_Task requirements:_ All lines in the records below with the word "disabled" must be returned.

#### Data for this task ####

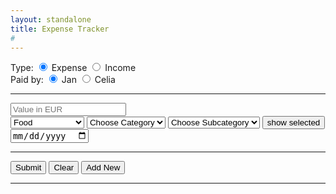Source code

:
 ```yaml
---
layout: standalone
title: Expense Tracker
# 
---
```


<script type="text/javascript">  
	var subcategory = {
		Mobile: ["Nokia","Redmi","Samsung"],
		Clothes: ["Shirt","Pant","T-shirt"]
	}
	function makeSubmenu(value) {
		if(value.length==0) document.getElementById("categorySelect").innerHTML = "<option></option>";
		else {
			var citiesOptions = "";
			for(categoryId in subcategory[value]) {
				citiesOptions+="<option>"+subcategory[value][categoryId]+"</option>";
			}
			document.getElementById("categorySelect").innerHTML = citiesOptions;
		}
	}
	function displaySelected() { 
		var country = document.getElementById("category").value;
		var city = document.getElementById("categorySelect").value;
		alert(country+"\n"+city);
	}
	function resetSelection() {
		document.getElementById("category").selectedIndex = 0;
		document.getElementById("categorySelect").selectedIndex = 0;
	}
</script>

<FORM id="myForm" action="https://script.google.com/macros/s/AKfycbxpE4LM1f_-t8h1Zd-WWl4UXNCLirSi55lWxlcWeACqlCvGLBak/exec">
  Type: 
    <input type="radio" name="type" value="Expense" checked> Expense
    <input type="radio" name="type" value="Income"> Income
  <br>
  Paid by: 
    <input type="radio" name="paid_by" value="Jan" checked> Jan
    <input type="radio" name="paid_by" value="Celia"> Celia
  <br>
  <hr>  
    <input type="number" name="value" min="0" step="0.01" placeholder="Value in EUR" required> 
  <br>
    <select name="category">
      <option value="Food">Food</option>
      <option value="Purchases">Purchases</option>
      <option value="Transportation">Transportation</option>
      <option value="Entertainment">Entertainment</option>
      <option value="Travel">Travel</option>
      <option value="Fixed Payments">Fixed Payments</option>
      <option value="Others">Others</option>
    </select>
  <select id="category" size="1" onchange="makeSubmenu(this.value)">
	<option value="" disabled selected>Choose Category</option>
	<option>Mobile</option>
	<option>Clothes</option>
  </select>
  <select id="categorySelect" size="1" >
	<option value="" disabled selected>Choose Subcategory</option>
	<option></option>
  </select>
 <button onclick="displaySelected()">show selected</button>
  <br>
    <input type="date" name="date">
  <br>
  <hr>
  <input type="submit" id="mySubmit" value="Submit">  
  <input type="reset" value="Clear">
  <INPUT TYPE="button" onClick="history.go(0)" VALUE="Add New">
  <hr>
</FORM>

<p><span id="myConf"></span></p>


<script src="//ajax.googleapis.com/ajax/libs/jquery/1.9.1/jquery.min.js"></script>

<script type="text/javascript">
$(document).ready(function(){
    // References:
    var $form = $('#myForm');
    var $conf = $('#myConf');
    var $subm = $('#mySubmit');
    var $impt = $form.find(':input').not(':button, :submit, :reset, :hidden');
 // Submit function:
    $form.submit(function(){
        $.post($(this).attr('action'), $(this).serialize(), function(response){
      // On success, clear all inputs;
            $impt.val('').attr('value','').removeAttr('checked').removeAttr('selected');
   // Write a confirmation message:
            $conf.html("Submitted!");
   // Disable the submit button:
            $subm.prop('disabled', true);
        },'json');
        return false;
    });
});
</script>




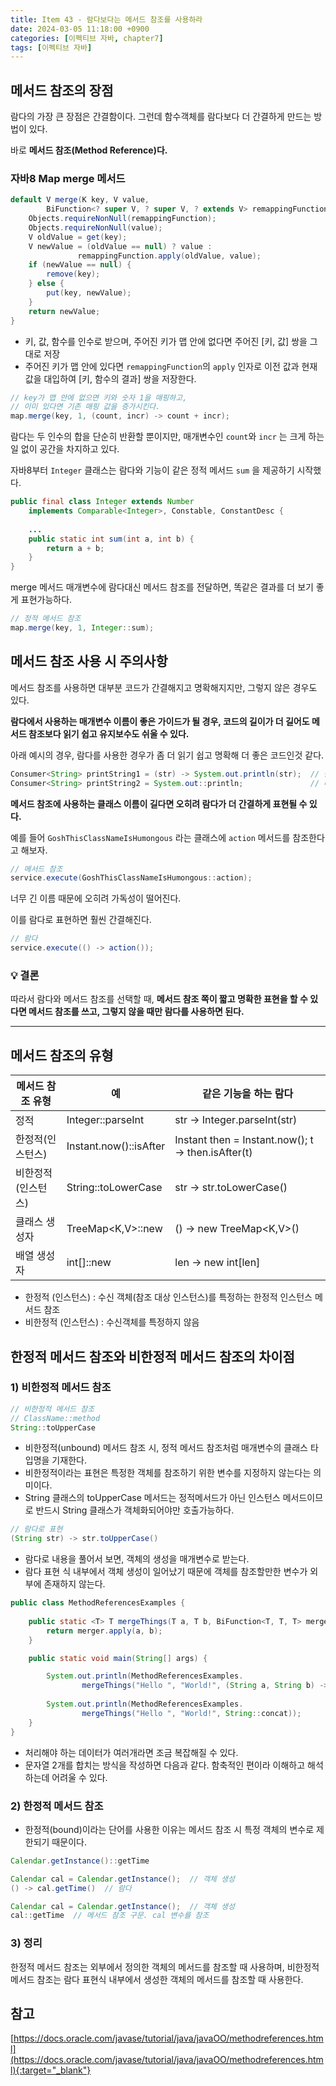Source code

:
 ```yaml
---
title: Item 43 - 람다보다는 메서드 참조를 사용하라
date: 2024-03-05 11:18:00 +0900
categories: [이펙티브 자바, chapter7]
tags: [이펙티브 자바]
---
```


## **메서드 참조의 장점**

람다의 가장 큰 장점은 간결함이다. 그런데 함수객체를 람다보다 더 간결하게 만드는 방법이 있다.

바로 **메서드 참조(Method Reference)다.**

### **자바8 Map merge 메서드**
```java
default V merge(K key, V value,
        BiFunction<? super V, ? super V, ? extends V> remappingFunction) {
    Objects.requireNonNull(remappingFunction);
    Objects.requireNonNull(value);
    V oldValue = get(key);
    V newValue = (oldValue == null) ? value :
               remappingFunction.apply(oldValue, value);
    if (newValue == null) {
        remove(key);
    } else {
        put(key, newValue);
    }
    return newValue;
}
```
- 키, 값, 함수를 인수로 받으며, 주어진 키가 맵 안에 없다면 주어진 [키, 값] 쌍을 그대로 저장
- 주어진 키가 맵 안에 있다면 `remappingFunction`의 `apply` 인자로 이전 값과 현재 값을 대입하여 [키, 함수의 결과] 쌍을 저장한다.

```java
// key가 맵 안에 없으면 키와 숫자 1을 매핑하고,
// 이미 있다면 기존 매핑 값을 증가시킨다.
map.merge(key, 1, (count, incr) -> count + incr);
```

람다는 두 인수의 합을 단순히 반환할 뿐이지만, 매개변수인 `count`와 `incr` 는 크게 하는 일 없이 공간을 차지하고 있다.

자바8부터 `Integer` 클래스는 람다와 기능이 같은 정적 메서드 `sum` 을 제공하기 시작했다.

```java
public final class Integer extends Number
    implements Comparable<Integer>, Constable, ConstantDesc {
    
    ...
    public static int sum(int a, int b) {
        return a + b;
    }
}
```

merge 메서드 매개변수에 람다대신 메서드 참조를 전달하면, 똑같은 결과를 더 보기 좋게 표현가능하다.

```java
// 정적 메서드 참조
map.merge(key, 1, Integer::sum);
```

## **메서드 참조 사용 시 주의사항**

메서드 참조를 사용하면 대부분 코드가 간결해지고 명확해지지만, 그렇지 않은 경우도 있다.

**람다에서 사용하는 매개변수 이름이 좋은 가이드가 될 경우, 코드의 길이가 더 길어도 메서드 참조보다 읽기 쉽고 유지보수도 쉬울 수 있다.**

아래 예시의 경우, 람다를 사용한 경우가 좀 더 읽기 쉽고 명확해 더 좋은 코드인것 같다.

```java
Consumer<String> printString1 = (str) -> System.out.println(str);  // 람다 사용
Consumer<String> printString2 = System.out::println;               // 메서드 참조
```

**메서드 참조에 사용하는 클래스 이름이 길다면 오히려 람다가 더 간결하게 표현될 수 있다.**

예를 들어 `GoshThisClassNameIsHumongous` 라는 클래스에 `action` 메서드를 참조한다고 해보자.

```java
// 메서드 참조
service.execute(GoshThisClassNameIsHumongous::action);
```

너무 긴 이름 때문에 오히려 가독성이 떨어진다.

이를 람다로 표현하면 훨씬 간결해진다.

```java
// 람다
service.execute(() -> action());
```

### 💡 **결론**
따라서 람다와 메서드 참조를 선택할 때, **메서드 참조 쪽이 짧고 명확한 표현을 할 수 있다면 메서드 참조를 쓰고, 그렇지 않을 때만 람다를 사용하면 된다.**

---

## **메서드 참조의 유형**

| 메서드 참조 유형 | 예 | 같은 기능을 하는 람다 |
| --- | --- | --- |
| 정적 | Integer::parseInt | str → Integer.parseInt(str) |
| 한정적(인스턴스) | Instant.now()::isAfter | Instant then = Instant.now(); t -> then.isAfter(t) |
| 비한정적(인스턴스) | String::toLowerCase | str -> str.toLowerCase() |
| 클래스 생성자 | TreeMap<K,V>::new | () -> new TreeMap<K,V>() |
| 배열 생성자 | int[]::new | len -> new int[len] |

- 한정적 (인스턴스) : 수신 객체(참조 대상 인스턴스)를 특정하는 한정적 인스턴스 메서드 참조
- 비한정적 (인스턴스) : 수신객체를 특정하지 않음

## **한정적 메서드 참조와 비한정적 메서드 참조의 차이점**

### **1) 비한정적 메서드 참조**

```java
// 비한정적 메서드 참조
// ClassName::method
String::toUpperCase
```

- 비한정적(unbound) 메서드 참조 시, 정적 메서드 참조처럼 매개변수의 클래스 타입명을 기재한다.
- 비한정적이라는 표현은 특정한 객체를 참조하기 위한 변수를 지정하지 않는다는 의미이다.
- String 클래스의 toUpperCase 메서드는 정적메서드가 아닌 인스턴스 메서드이므로 반드시 String 클래스가 객체화되어야만 호출가능하다.

```java
// 람다로 표현
(String str) -> str.toUpperCase()
```

- 람다로 내용을 풀어서 보면, 객체의 생성을 매개변수로 받는다.
- 람다 표현 식 내부에서 객체 생성이 일어났기 때문에 객체를 참조할만한 변수가 외부에 존재하지 않는다.

```java
public class MethodReferencesExamples {
		
    public static <T> T mergeThings(T a, T b, BiFunction<T, T, T> merger) {
        return merger.apply(a, b);
    }

    public static void main(String[] args) {

        System.out.println(MethodReferencesExamples.
                mergeThings("Hello ", "World!", (String a, String b) -> a.concat(b)));
				
        System.out.println(MethodReferencesExamples.
                mergeThings("Hello ", "World!", String::concat));
    }
}
```

- 처리해야 하는 데이터가 여러개라면 조금 복잡해질 수 있다.
- 문자열 2개를 합치는 방식을 작성하면 다음과 같다. 함축적인 편이라 이해하고 해석하는데 어려울 수 있다.

### **2) 한정적 메서드 참조**

- 한정적(bound)이라는 단어를 사용한 이유는 메서드 참조 시 특정 객체의 변수로 제한되기 때문이다.

```java
Calendar.getInstance()::getTime

Calendar cal = Calendar.getInstance();  // 객체 생성
() -> cal.getTime()  // 람다

Calendar cal = Calendar.getInstance();  // 객체 생성
cal::getTime  // 메서드 참조 구문. cal 변수를 참조
```

### **3) 정리**

한정적 메서드 참조는 외부에서 정의한 객체의 메서드를 참조할 때 사용하며, 비한정적 메서드 참조는 람다 표현식 내부에서 생성한 객체의 메서드를 참조할 때 사용한다.

## **참고**

[https://docs.oracle.com/javase/tutorial/java/javaOO/methodreferences.html](https://docs.oracle.com/javase/tutorial/java/javaOO/methodreferences.html){:target="_blank"}
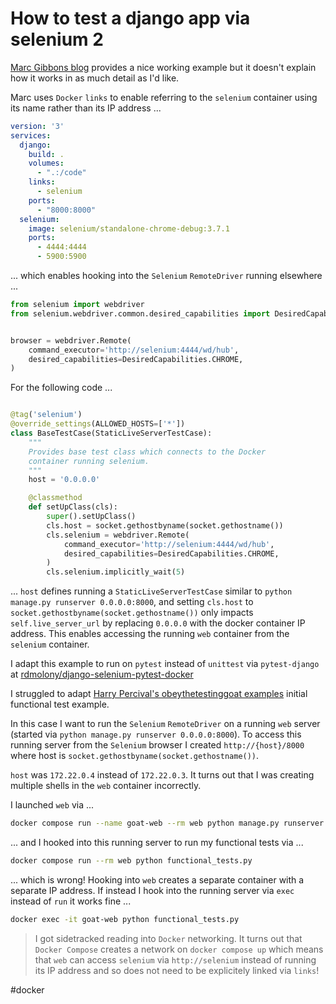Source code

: # How to test a django app via selenium 2

[Marc Gibbons blog](https://marcgibbons.com/post/selenium-in-docker/) provides a nice working example but it doesn't explain how it works in as much detail as I'd like.

Marc uses `Docker` `links` to enable referring to the `selenium` container using its name rather than its IP address ...

```yml
version: '3'
services:
  django:
    build: .
    volumes:
      - ".:/code"
    links:
      - selenium
    ports:
      - "8000:8000"
  selenium:
    image: selenium/standalone-chrome-debug:3.7.1
    ports:
      - 4444:4444
      - 5900:5900
```

... which enables hooking into the `Selenium` `RemoteDriver` running elsewhere ...

```python
from selenium import webdriver
from selenium.webdriver.common.desired_capabilities import DesiredCapabilities


browser = webdriver.Remote(
    command_executor='http://selenium:4444/wd/hub',
    desired_capabilities=DesiredCapabilities.CHROME,
)
```

For the following code ...

```python

@tag('selenium')
@override_settings(ALLOWED_HOSTS=['*'])
class BaseTestCase(StaticLiveServerTestCase):
    """
    Provides base test class which connects to the Docker
    container running selenium.
    """
    host = '0.0.0.0'

    @classmethod
    def setUpClass(cls):
        super().setUpClass()
        cls.host = socket.gethostbyname(socket.gethostname())
        cls.selenium = webdriver.Remote(
            command_executor='http://selenium:4444/wd/hub',
            desired_capabilities=DesiredCapabilities.CHROME,
        )
        cls.selenium.implicitly_wait(5)
```

... `host` defines running a `StaticLiveServerTestCase` similar to `python manage.py runserver 0.0.0.0:8000`, and setting `cls.host` to `socket.gethostbyname(socket.gethostname())` only impacts `self.live_server_url` by replacing `0.0.0.0` with the docker container IP address.  This enables accessing the running `web` container from the `selenium` container.

I adapt this example to run on `pytest` instead of `unittest` via `pytest-django` at [rdmolony/django-selenium-pytest-docker](https://github.com/rdmolony/django-selenium-pytest-docker)

I struggled to adapt [Harry Percival's obeythetestinggoat examples](https://www.obeythetestinggoat.com/) initial functional test example.

In this case I want to run the `Selenium` `RemoteDriver` on a running `web` server (started via `python manage.py runserver 0.0.0.0:8000`).  To access this running server from the `Selenium` browser I created `http://{host}/8000` where host is `socket.gethostbyname(socket.gethostname())`.

`host` was `172.22.0.4` instead of `172.22.0.3`. It turns out that I was creating multiple shells in the `web` container incorrectly.  

I launched `web` via ...

```bash
docker compose run --name goat-web --rm web python manage.py runserver 0.0.0.0:8000
```

... and I hooked into this running server to run my functional tests via ...

```bash
docker compose run --rm web python functional_tests.py
```

... which is wrong!  Hooking into `web` creates a separate container with a separate IP address.  If instead I hook into the running server via `exec` instead of `run` it works fine ...

```bash
docker exec -it goat-web python functional_tests.py
```

> I got sidetracked reading into `Docker` networking.  It turns out that `Docker Compose` creates a network on `docker compose up` which means that `web` can access `selenium` via `http://selenium` instead of running its IP address and so does not need to be explicitely linked via `links`!

#docker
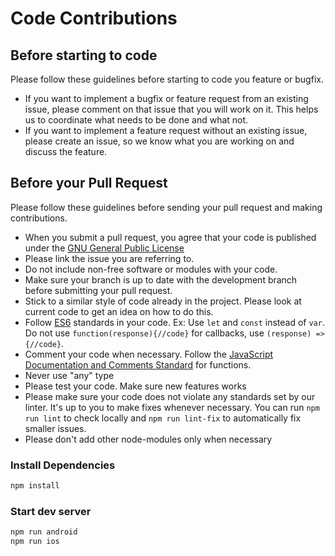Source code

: # Code Contributions

## Before starting to code

Please follow these guidelines before starting to code you feature or bugfix.

- If you want to implement a bugfix or feature request from an existing issue, please comment on that issue that you will work on it. This helps us to coordinate what needs to be done and what not.
- If you want to implement a feature request without an existing issue, please create an issue, so we know what you are working on and discuss the feature.

## Before your Pull Request

Please follow these guidelines before sending your pull request and making contributions.

- When you submit a pull request, you agree that your code is published under the [GNU General Public License](https://www.gnu.org/licenses/gpl-3.0.html)
- Please link the issue you are referring to.
- Do not include non-free software or modules with your code.
- Make sure your branch is up to date with the development branch before submitting your pull request.
- Stick to a similar style of code already in the project. Please look at current code to get an idea on how to do this.
- Follow [ES6](http://es6-features.org/) standards in your code. Ex: Use `let` and `const` instead of `var`. Do not use `function(response){//code}` for callbacks, use `(response) => {//code}`.
- Comment your code when necessary. Follow the [JavaScript Documentation and Comments Standard](https://www.drupal.org/docs/develop/standards/javascript/javascript-api-documentation-and-comment-standards) for functions.
- Never use "any" type
- Please test your code. Make sure new features works
- Please make sure your code does not violate any standards set by our linter. It's up to you to make fixes whenever necessary. You can run `npm run lint` to check locally and `npm run lint-fix` to automatically fix smaller issues.
- Please don't add other node-modules only when necessary

### Install Dependencies

```bash
npm install
```

### Start dev server

```bash
npm run android
npm run ios
```
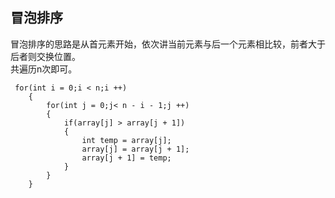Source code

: ## 冒泡排序
冒泡排序的思路是从首元素开始，依次讲当前元素与后一个元素相比较，前者大于后者则交换位置。  
共遍历n次即可。  
```
 for(int i = 0;i < n;i ++)
    {
        for(int j = 0;j< n - i - 1;j ++)
        {
            if(array[j] > array[j + 1])
            {
                int temp = array[j];
                array[j] = array[j + 1];
                array[j + 1] = temp;
            }
        }
    }
```
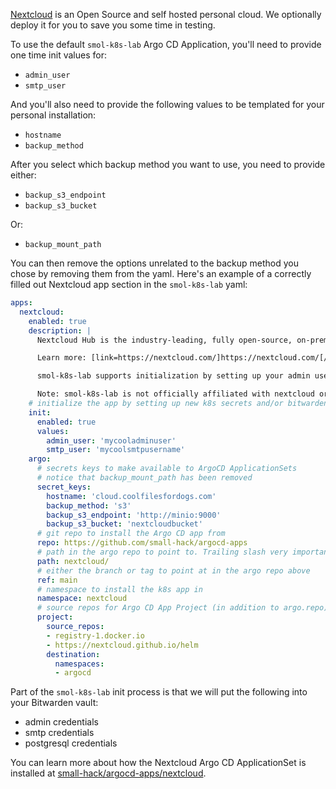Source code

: [Nextcloud](https://nextcloud.com/) is an Open Source and self hosted personal cloud. We optionally deploy it for you to save you some time in testing.

To use the default `smol-k8s-lab` Argo CD Application, you'll need to provide one time init values for:

- `admin_user`
- `smtp_user`

And you'll also need to provide the following values to be templated for your personal installation:

- `hostname`
- `backup_method`

After you select which backup method you want to use, you need to provide either:

- `backup_s3_endpoint`
- `backup_s3_bucket`

Or:

- `backup_mount_path`

You can then remove the options unrelated to the backup method you chose by removing them from the yaml. Here's an example of a correctly filled out Nextcloud app section in the `smol-k8s-lab` yaml:

```yaml
apps:
  nextcloud:
    enabled: true
    description: |
      Nextcloud Hub is the industry-leading, fully open-source, on-premises content collaboration platform. Teams access, share and edit their documents, chat and participate in video calls and manage their mail and calendar and projects across mobile, desktop and web interfaces

      Learn more: [link=https://nextcloud.com/]https://nextcloud.com/[/link]

      smol-k8s-lab supports initialization by setting up your admin username, password, and SMTP username and password, as well as your redis and postgresql credentials

      Note: smol-k8s-lab is not officially affiliated with nextcloud or vis versa
    # initialize the app by setting up new k8s secrets and/or bitwarden items
    init:
      enabled: true
      values:
        admin_user: 'mycooladminuser'
        smtp_user: 'mycoolsmtpusername'
    argo:
      # secrets keys to make available to ArgoCD ApplicationSets
      # notice that backup_mount_path has been removed
      secret_keys:
        hostname: 'cloud.coolfilesfordogs.com'
        backup_method: 's3'
        backup_s3_endpoint: 'http://minio:9000'
        backup_s3_bucket: 'nextcloudbucket'
      # git repo to install the Argo CD app from
      repo: https://github.com/small-hack/argocd-apps
      # path in the argo repo to point to. Trailing slash very important!
      path: nextcloud/
      # either the branch or tag to point at in the argo repo above
      ref: main
      # namespace to install the k8s app in
      namespace: nextcloud
      # source repos for Argo CD App Project (in addition to argo.repo)
      project:
        source_repos:
        - registry-1.docker.io
        - https://nextcloud.github.io/helm
        destination:
          namespaces:
          - argocd
```

Part of the `smol-k8s-lab` init process is that we will put the following into your Bitwarden vault:
- admin credentials
- smtp credentials
- postgresql credentials

You can learn more about how the Nextcloud Argo CD ApplicationSet is installed at [small-hack/argocd-apps/nextcloud](https://github.com/small-hack/argocd-apps/tree/main/nextcloud).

####

_Task output:_
	<option value="" disabled selected>Choose Category</option>
	<option value="" disabled selected>Choose Subcategory</option>
            $subm.prop('disabled', true);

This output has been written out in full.